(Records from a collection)
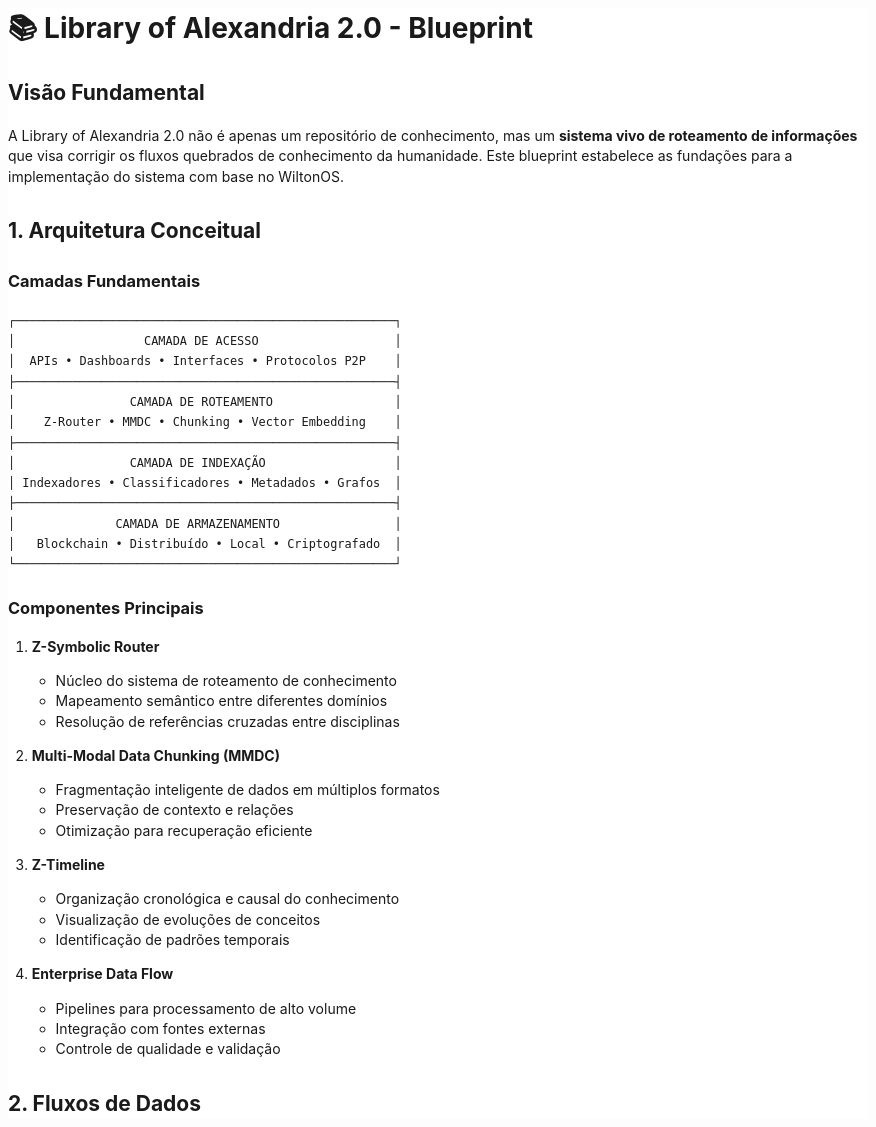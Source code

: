 # 📚 Library of Alexandria 2.0 - Blueprint

## Visão Fundamental

A Library of Alexandria 2.0 não é apenas um repositório de conhecimento, mas um **sistema vivo de roteamento de informações** que visa corrigir os fluxos quebrados de conhecimento da humanidade. Este blueprint estabelece as fundações para a implementação do sistema com base no WiltonOS.

## 1. Arquitetura Conceitual

### Camadas Fundamentais

```
┌─────────────────────────────────────────────────────┐
│                  CAMADA DE ACESSO                   │
│  APIs • Dashboards • Interfaces • Protocolos P2P    │
├─────────────────────────────────────────────────────┤
│                CAMADA DE ROTEAMENTO                 │
│    Z-Router • MMDC • Chunking • Vector Embedding    │
├─────────────────────────────────────────────────────┤
│                CAMADA DE INDEXAÇÃO                  │
│ Indexadores • Classificadores • Metadados • Grafos  │
├─────────────────────────────────────────────────────┤
│              CAMADA DE ARMAZENAMENTO                │
│   Blockchain • Distribuído • Local • Criptografado  │
└─────────────────────────────────────────────────────┘
```

### Componentes Principais

1. **Z-Symbolic Router**
   - Núcleo do sistema de roteamento de conhecimento
   - Mapeamento semântico entre diferentes domínios
   - Resolução de referências cruzadas entre disciplinas

2. **Multi-Modal Data Chunking (MMDC)**
   - Fragmentação inteligente de dados em múltiplos formatos
   - Preservação de contexto e relações
   - Otimização para recuperação eficiente

3. **Z-Timeline**
   - Organização cronológica e causal do conhecimento
   - Visualização de evoluções de conceitos
   - Identificação de padrões temporais

4. **Enterprise Data Flow**
   - Pipelines para processamento de alto volume
   - Integração com fontes externas
   - Controle de qualidade e validação

## 2. Fluxos de Dados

*What you will do*
Filter the records above down to the lines containing "MMDC".

*Completed task*
│    Z-Router • MMDC • Chunking • Vector Embedding    │
2. **Multi-Modal Data Chunking (MMDC)**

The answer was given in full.